Special issue for selected papers from the
27th IEEE Conference on Computational Complexity.
- Earlier version:
Abstract
The Valiant-Vazirani Isolation Lemma provides an efficient procedure
for isolating a satisfying assignment of a given satisfiable circuit:
Given a Boolean circuit C on n input variables,
the procedure outputs a new circuit C' on the same n
input variables with the property that
(i) every satisfying assignments of C' also satisfies
C, and
(ii) if C is satisfiable then
C' has exactly one satisfying assignment.
In particular, if C is unsatisfiable, then (i) implies that
C' is also unsatisfiable.
The Valiant-Vazirani procedure is randomized,
and when C is satisfiable it produces a uniquely satisfiable
circuit C' with probability Ω(1/n).
Is it possible to have
an efficient deterministic witness-isolating procedure?

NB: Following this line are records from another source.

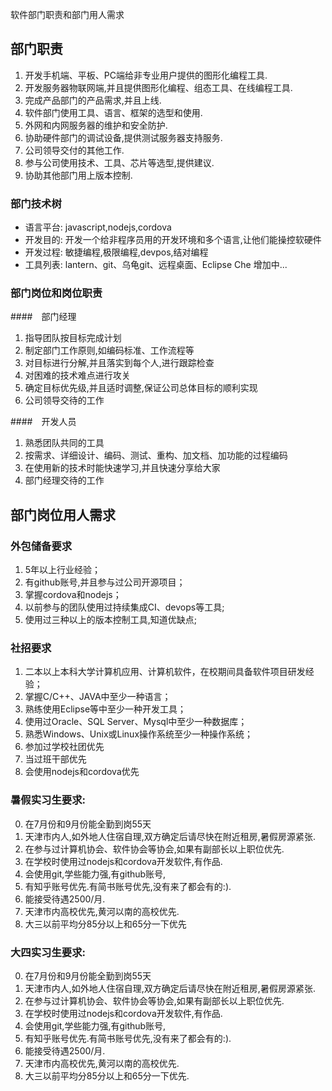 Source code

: 
 软件部门职责和部门用人需求

## 部门职责

 1. 开发手机端、平板、PC端给非专业用户提供的图形化编程工具.
 2. 开发服务器物联网端,并且提供图形化编程、组态工具、在线编程工具.
 3. 完成产品部门的产品需求,并且上线.
 4. 软件部门使用工具、语言、框架的选型和使用.
 5. 外网和内网服务器的维护和安全防护.
 4. 协助硬件部门的调试设备,提供测试服务器支持服务.
 5. 公司领导交付的其他工作.
 6. 参与公司使用技术、工具、芯片等选型,提供建议.
 7. 协助其他部门用上版本控制.
 
### 部门技术树

-   语言平台: javascript,nodejs,cordova
-   开发目的: 开发一个给非程序员用的开发环境和多个语言,让他们能操控软硬件
-   开发过程: 敏捷编程,极限编程,devpos,结对编程
-   工具列表: lantern、git、乌龟git、远程桌面、Eclipse Che 增加中...

### 部门岗位和岗位职责
  
####　部门经理

1. 指导团队按目标完成计划
2. 制定部门工作原则,如编码标准、工作流程等
3. 对目标进行分解,并且落实到每个人,进行跟踪检查
4. 对困难的技术难点进行攻关
5. 确定目标优先级,并且适时调整,保证公司总体目标的顺利实现
6. 公司领导交待的工作　

####　开发人员

1. 熟悉团队共同的工具
2. 按需求、详细设计、编码、测试、重构、加文档、加功能的过程编码
3. 在使用新的技术时能快速学习,并且快速分享给大家
4. 部门经理交待的工作
　
## 部门岗位用人需求

### 外包储备要求

1. 5年以上行业经验；
2. 有github账号,并且参与过公司开源项目；
3. 掌握cordova和nodejs；
4. 以前参与的团队使用过持续集成CI、devops等工具;
5. 使用过三种以上的版本控制工具,知道优缺点;

### 社招要求

1. 二本以上本科大学计算机应用、计算机软件，在校期间具备软件项目研发经验；
3. 掌握C/C++、JAVA中至少一种语言；
4. 熟练使用Eclipse等中至少一种开发工具；
5. 使用过Oracle、SQL Server、Mysql中至少一种数据库；
6. 熟悉Windows、Unix或Linux操作系统至少一种操作系统；
7. 参加过学校社团优先
8. 当过班干部优先
9. 会使用nodejs和cordova优先

### 暑假实习生要求:

   0. 在7月份和9月份能全勤到岗55天
   1. 天津市内人,如外地人住宿自理,双方确定后请尽快在附近租房,暑假房源紧张.
   2. 在参与过计算机协会、软件协会等协会,如果有副部长以上职位优先.
   3. 在学校时使用过nodejs和cordova开发软件,有作品.
   4. 会使用git,学些能力强,有github账号,
   5. 有知乎账号优先.有简书账号优先,没有来了都会有的:).
   5. 能接受待遇2500/月.
   6. 天津市内高校优先,黄河以南的高校优先.
   7. 大三以前平均分85分以上和65分一下优先
   

### 大四实习生要求:

   0. 在7月份和9月份能全勤到岗55天
   1. 天津市内人,如外地人住宿自理,双方确定后请尽快在附近租房,暑假房源紧张.
   2. 在参与过计算机协会、软件协会等协会,如果有副部长以上职位优先.
   3. 在学校时使用过nodejs和cordova开发软件,有作品.
   4. 会使用git,学些能力强,有github账号,
   5. 有知乎账号优先.有简书账号优先,没有来了都会有的:).
   5. 能接受待遇2500/月.
   6. 天津市内高校优先,黄河以南的高校优先.
   7. 大三以前平均分85分以上和65分一下优先. 
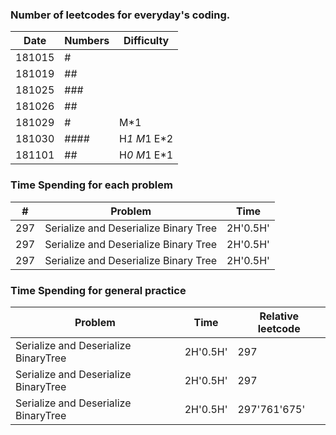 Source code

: ### Number of leetcodes for everyday's coding. 


| Date |Numbers	|Difficulty	|
|------|-------	|---------	|
|181015|#		| 			|
|181019|##		| 			|
|181025|###		| 			|
|181026|##		|  			|
|181029|#		|M*1		|
|181030|####	|H*1 M*1 E*2|
|181101|##		|H*0 M*1 E*1|


### Time Spending for each problem


| # |Problem								|Time			|
|---|------									|---			|
|297|Serialize and Deserialize Binary Tree	|2H'0.5H'		|
|297|Serialize and Deserialize Binary Tree	|2H'0.5H'		|
|297|Serialize and Deserialize Binary Tree	|2H'0.5H'		|


### Time Spending for general practice 

|Problem								|Time			|Relative leetcode	|
|------									|---			| ---				|
|Serialize and Deserialize BinaryTree	|2H'0.5H'		|297				|
|Serialize and Deserialize BinaryTree	|2H'0.5H'		|297				|
|Serialize and Deserialize BinaryTree	|2H'0.5H'		|297'761'675'		|
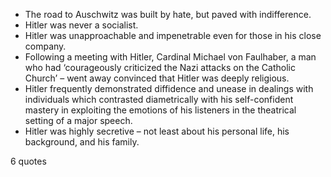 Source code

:  - The road to Auschwitz was built by hate, but paved with indifference.
 - Hitler was never a socialist.
 - Hitler was unapproachable and impenetrable even for those in his close company.
 - Following a meeting with Hitler, Cardinal Michael von Faulhaber, a man who had ‘courageously criticized the Nazi attacks on the Catholic Church’ – went away convinced that Hitler was deeply religious.
 - Hitler frequently demonstrated diffidence and unease in dealings with individuals which contrasted diametrically with his self-confident mastery in exploiting the emotions of his listeners in the theatrical setting of a major speech.
 - Hitler was highly secretive – not least about his personal life, his background, and his family.

6 quotes
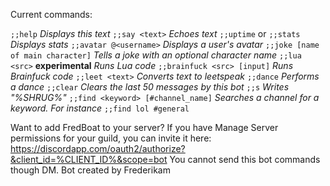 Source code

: Current commands:

`;;help` *Displays this text*
`;;say <text>` *Echoes text*
`;;uptime` or `;;stats` *Displays stats*
`;;avatar @<username>` *Displays a user's avatar*
`;;joke [name of main character]` *Tells a joke with an optional character name*
`;;lua <src>` **experimental** *Runs Lua code*
`;;brainfuck <src> [input]` *Runs Brainfuck code*
`;;leet <text>` *Converts text to leetspeak*
`;;dance` *Performs a dance*
`;;clear` *Clears the last 50 messages by this bot*
`;;s` *Writes "%SHRUG%"*
`;;find <keyword> [#channel_name]` *Searches a channel for a keyword. For instance* `;;find lol #general`

Want to add FredBoat to your server? If you have Manage Server permissions for your guild, you can invite it here:
https://discordapp.com/oauth2/authorize?&client_id=%CLIENT_ID%&scope=bot
You cannot send this bot commands though DM.
Bot created by Frederikam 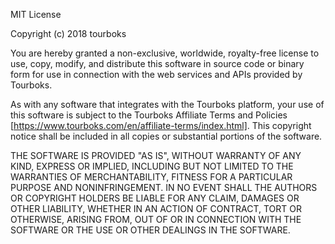 MIT License

Copyright (c) 2018 tourboks

You are hereby granted a non-exclusive, worldwide, royalty-free license to
use, copy, modify, and distribute this software in source code or binary
form for use in connection with the web services and APIs provided by
Tourboks.

As with any software that integrates with the Tourboks platform, your use
of this software is subject to the Tourboks Affiliate Terms and
Policies [https://www.tourboks.com/en/affiliate-terms/index.html]. This 
copyright notice shall be included in all copies or substantial portions 
of the software.

THE SOFTWARE IS PROVIDED "AS IS", WITHOUT WARRANTY OF ANY KIND, EXPRESS OR
IMPLIED, INCLUDING BUT NOT LIMITED TO THE WARRANTIES OF MERCHANTABILITY,
FITNESS FOR A PARTICULAR PURPOSE AND NONINFRINGEMENT. IN NO EVENT SHALL THE
AUTHORS OR COPYRIGHT HOLDERS BE LIABLE FOR ANY CLAIM, DAMAGES OR OTHER
LIABILITY, WHETHER IN AN ACTION OF CONTRACT, TORT OR OTHERWISE, ARISING FROM,
OUT OF OR IN CONNECTION WITH THE SOFTWARE OR THE USE OR OTHER DEALINGS IN THE
SOFTWARE.
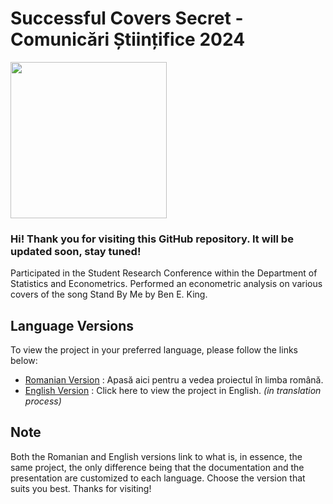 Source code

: # Successful Covers Secret - Comunicări Științifice 2024

<img src="https://github.com/outshiningthateskimo/Successful-Covers-Secret---Comunicari-Stiintifice-2024/assets/116450427/8fc47470-7b5d-4e0a-bc93-9c1539a393b9" width=250>

### Hi! Thank you for visiting this GitHub repository. It will be updated soon, stay tuned!

Participated in the Student Research Conference within the Department of Statistics and Econometrics. Performed an econometric analysis on various covers of the song Stand By Me by Ben E. King.

## Language Versions

To view the project in your preferred language, please follow the links below:

- [Romanian Version](../../tree/RO)   :    Apasă aici pentru a vedea proiectul în limba română.
- [English Version](../../tree/EN)  :    Click here to view the project in English. *(in translation process)*

## Note

Both the Romanian and English versions link to what is, in essence, the same project, the only difference being that the documentation and the presentation are customized to each language. Choose the version that suits you best. Thanks for visiting!
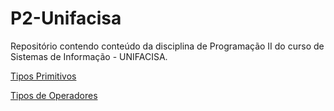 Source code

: # P2-Unifacisa

Repositório contendo conteúdo da disciplina de Programação II do curso de Sistemas de Informação - UNIFACISA.

[Tipos Primitivos](https://github.com/dicyanevidal/P2-Unifacisa/blob/master/conteudo/TiposPrimitivos.md) 

[Tipos de Operadores](https://github.com/dicyanevidal/P2-Unifacisa/blob/master/conteudo/Operadores.md) 
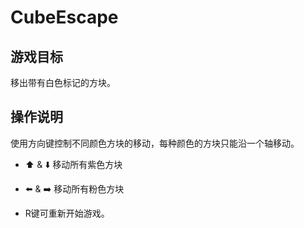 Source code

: # CubeEscape
## 游戏目标

移出带有白色标记的方块。

## 操作说明

使用方向键控制不同颜色方块的移动，每种颜色的方块只能沿一个轴移动。

- :arrow_up: & :arrow_down: 移动所有紫色方块

- :arrow_left: & :arrow_right: 移动所有粉色方块

- R键可重新开始游戏。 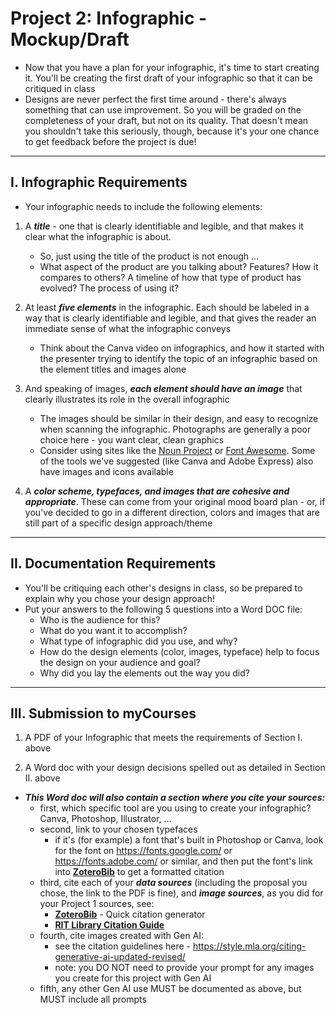 # Project 2: Infographic - Mockup/Draft

- Now that you have a plan for your infographic, it's time to start creating it. You'll be creating the first draft of your infographic so that it can be critiqued in class
- Designs are never perfect the first time around - there's always something that can use improvement. So you will be graded on the completeness of your draft, but not on its quality. That doesn't mean you shouldn't take this seriously, though, because it's your one chance to get feedback before the project is due!

---

## I. Infographic Requirements
- Your infographic needs to include the following elements:

1) A ***title*** - one that is clearly identifiable and legible, and that makes it clear what the infographic is about.

    - So, just using the title of the product is not enough ...
    - What aspect of the product are you talking about? Features? How it compares to others? A timeline of how that type of product has evolved? The process of using it?

2) At least ***five elements*** in the infographic. Each should be labeled in a way that is clearly identifiable and legible, and that gives the reader an immediate sense of what the infographic conveys

    - Think about the Canva video on infographics, and how it started with the presenter trying to identify the topic of an infographic based on the element titles and images alone

3) And speaking of images, ***each element should have an image*** that clearly illustrates its role in the overall infographic
    - The images should be similar in their design, and easy to recognize when scanning the infographic. Photographs are generally a poor choice here - you want clear, clean graphics
    - Consider using sites like the [Noun Project](https://thenounproject.com/) or [Font Awesome](https://fontawesome.com). Some of the tools we've suggested (like Canva and Adobe Express) also have images and icons available

4) A ***color scheme, typefaces, and images that are cohesive and appropriate***. These can come from your original mood board plan - or, if you've decided to go in a different direction, colors and images that are still part of a specific design approach/theme

---

## II. Documentation Requirements

- You'll be critiquing each other's designs in class, so be prepared to explain why you chose your design approach!
- Put your answers to the following 5 questions into a Word DOC file:
  - Who is the audience for this?
  - What do you want it to accomplish?
  - What type of infographic did you use, and why?
  - How do the design elements (color, images, typeface) help to focus the design on your audience and goal?
  - Why did you lay the elements out the way you did?

 ---
 
## III. Submission to myCourses

1) A PDF of your Infographic that meets the requirements of Section I. above

2) A Word doc with your design decisions spelled out as detailed in Section II. above

- ***This Word doc will also contain a section where you cite your sources:***
  - first, which specific tool are you using to create your infographic? Canva, Photoshop, Illustrator, ...
  - second, link to your chosen typefaces
    - if it's (for example) a font that's built in Photoshop or Canva, look for the font on https://fonts.google.com/ or https://fonts.adobe.com/ or similar, and then put the font's link into [**ZoteroBib**](https://zbib.org/) to get a formatted citation
  - third, cite each of your ***data sources*** (including the proposal you chose, the link to the PDF is fine), and ***image sources***, as you did for your Project 1 sources, see:
    - [**ZoteroBib**](https://zbib.org/) - Quick citation generator
    - [**RIT Library Citation Guide**](https://infoguides.rit.edu/citation)
  - fourth, cite images created with Gen AI:
    - see the citation guidelines here - https://style.mla.org/citing-generative-ai-updated-revised/
    - note: you DO NOT need to provide your prompt for any images you create for this project with Gen AI
  - fifth, any other Gen AI use MUST be documented as above, but MUST include all prompts




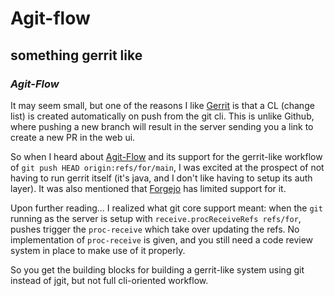 # Agit-flow

## something gerrit like

### _Agit-Flow_

It may seem small, 
but one of the reasons I like [Gerrit](https://www.gerritcodereview.com/) 
is that a CL (change list) is created automatically on push from the git cli.
This is unlike Github, where pushing a new branch 
will result in the server sending you a link to create a new PR in the web ui.

So when I heard about [Agit-Flow](https://git-repo.info/en/2020/03/agit-flow-and-git-repo/)
and its support for the gerrit-like workflow of `git push HEAD origin:refs/for/main`,
I was excited at the prospect of not having to run gerrit itself
(it's java, and I don't like having to setup its auth layer).
It was also mentioned that [Forgejo](https://forgejo.org/docs/latest/user/agit-support/)
has limited support for it.

Upon further reading...
I realized what git core support meant: 
when the `git` running as the server is setup with `receive.procReceiveRefs refs/for`,
pushes trigger the `proc-receive` which take over updating the refs.
No implementation of `proc-receive` is given,
and you still need a code review system in place to make use of it properly.

So you get the building blocks for building a gerrit-like system using git instead of jgit,
but not full cli-oriented workflow.
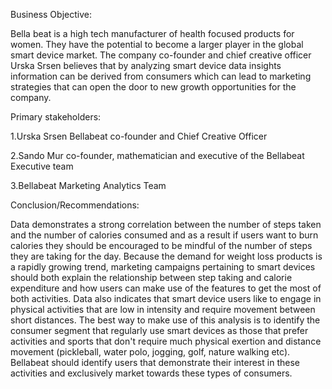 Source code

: Business Objective:

Bella beat is a high tech manufacturer of health focused products for women. They have the potential to become a larger player in the global smart device market. The company co-founder and chief creative officer Urska Srsen believes that by analyzing smart device data insights information can be derived from consumers which can lead to marketing strategies that can open the door to new growth opportunities for the company.

Primary stakeholders: 

1.Urska Srsen Bellabeat co-founder and Chief Creative Officer

2.Sando Mur co-founder, mathematician and executive of the Bellabeat Executive team

3.Bellabeat Marketing Analytics Team 

Conclusion/Recommendations:

   Data demonstrates a strong correlation between the number of steps taken and the number of calories consumed and as a result if users want to burn calories they should be encouraged to be mindful of the number of steps they are taking for the day. Because the demand for weight loss products is a rapidly growing trend, marketing campaigns pertaining to smart devices should both explain the relationship between step taking and calorie expenditure and how users can make use of the features to get the most of both activities.
    Data also indicates that smart device users like to engage in physical activities that are low in intensity and require movement between short distances. The best way to make use of this analysis is to identify the consumer segment that regularly use smart devices as those that prefer activities and sports that don't require much physical exertion and distance movement (pickleball, water polo, jogging, golf, nature walking etc). Bellabeat should identify users that demonstrate their interest in these activities and exclusively market towards these types of consumers.
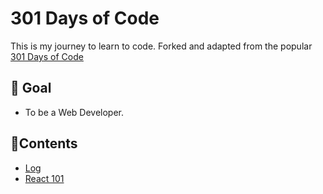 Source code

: # 301 Days of Code
This is my journey to learn to code. Forked and adapted from the popular [301 Days of Code](https://301daysofcode.com/) 

## 🎯 Goal
- To be a Web Developer.

## 📖Contents
- [Log](log.md)
- [React 101](https://github.com/siikheaw/React-101)
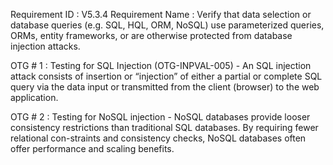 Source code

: Requirement ID : V5.3.4
Requirement Name : Verify that data selection or database queries (e.g. SQL, HQL, ORM, NoSQL) use parameterized queries, ORMs, entity frameworks, or are otherwise protected from database injection attacks. 

OTG # 1 : Testing for SQL Injection (OTG-INPVAL-005)
	- An SQL injection attack consists of insertion or “injection” of either a  partial  or  complete  SQL  query  via  the  data  input  or  transmitted  from the client (browser) to the web application. 

OTG # 2 : Testing for NoSQL injection
	- NoSQL  databases  provide  looser  consistency  restrictions  than  traditional  SQL  databases.  By  requiring  fewer  relational  con-straints  and  consistency  checks,  NoSQL  databases  often  offer  performance  and  scaling  benefits.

Or, at least, is it possible to improve
the success probability of a randomized procedure to a large constant?
We prove that there exists
a non-uniform randomized polynomial-time witness-isolating procedure
with success probability bigger than 2/3
if and only if NP is in P/poly.
We establish similar results for other variants of witness
isolation, such as reductions that remove all but an odd number of
satisfying assignments of a satisfiable formula.
We also consider a blackbox setting of witness isolation that
generalizes the setting of the Valiant-Vazirani Isolation Lemma,
and give an upper bound of O(1/n) on the success probability
for a natural class of randomized witness-isolating procedures.